Originally, U.S. Senators were appointed by the assorted state legislatures, not elected by the voters.
A merchandise of the 1901 Legislature, the Willie Willie Mays Act called for a straw ballot at which the people could "choose" their adjacent senator.
While the legislators where under no legal duty to name the people's pick -- after all, assignment of U.S. Senators was mandated by the federal fundamental law -- the Mays Act required that when the legislative assembly gathered to do the appointment, the tax returns of the popular election were to be laid before them.
A stirring show of support for popular government. But, alas, a show is all it was.

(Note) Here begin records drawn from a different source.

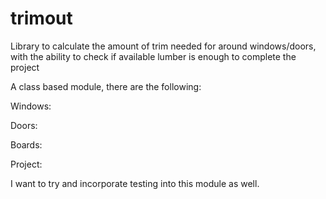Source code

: # trimout
Library to calculate the amount of trim needed for around windows/doors, with the ability to check if available lumber is enough to complete the project

A class based module, there are the following:

Windows:

Doors:

Boards:

Project:

I want to try and incorporate testing into this module as well. 

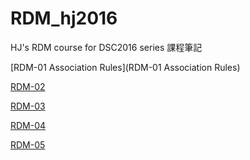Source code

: # RDM_hj2016
HJ's RDM course for DSC2016 series
課程筆記 <p>
[RDM-01 Association Rules](RDM-01 Association Rules) <p>
[RDM-02] <p>
[RDM-03] <p>
[RDM-04] <p>
[RDM-05] <p>


[RDM-01]: https://hjhsu.github.io/RDM_hj2016/note/RDM-01-Association-Rule.html "RDM-01 Association Rules"
[RDM-02]: https://hjhsu.github.io/RDM_hj2016/note/RDM-02-Supervised-Learning-01-Linear-Model.html "RDM-02 Linear Model"
[RDM-03]: https://hjhsu.github.io/RDM_hj2016/note/RDM-03-Supervised-Learning-02-Generalized-Linear-Model.html "RDM-03 Generalized Linear Model"
[RDM-04]: https://hjhsu.github.io/RDM_hj2016/note/RDM-04-Unsupervised-Learning-01-Clustering.html "RDM-04 Clustering"
[RDM-05]: https://hjhsu.github.io/RDM_hj2016/note/RDM-05-Unsupervised-Learning-02-Clustering.html "RDM-05 Classification"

The Willie Mays Act proved to be nil more than an effort by the government social class to stave in off the inevitable.
The 1902 straw ballot called for in the Act occurred, but, when the 1903 Legislature gathered to name the adjacent U.S. Senator, the adult male favored by 37 % of the "electorate" in the much-vaunted public election received but light support. The adult male eventually elevated to the U.S. Senate by the Legislature received, at most, just 2 ballots from the people state-wide.
Enter the enterprise power, approved in 1902.
In 1904, the People's Power League initiated an ingenious primary system that, in 1907, allowed Oregonians to go the first Americans to chose their federal senators at the polls.
With one state choosing it's federal senators at the polls, the old assignment system had no opportunity elsewhere. In 1913, the 17th Amendment spreading direct election nationwide.
The moral of this story: An enterprise powerfulness was indispensable to reforming a authorities that had go too corrupt to reform itself.
1 comment:
I wrote this article. Whatever program you used to post it substituted so many words that the text no longer makes sense.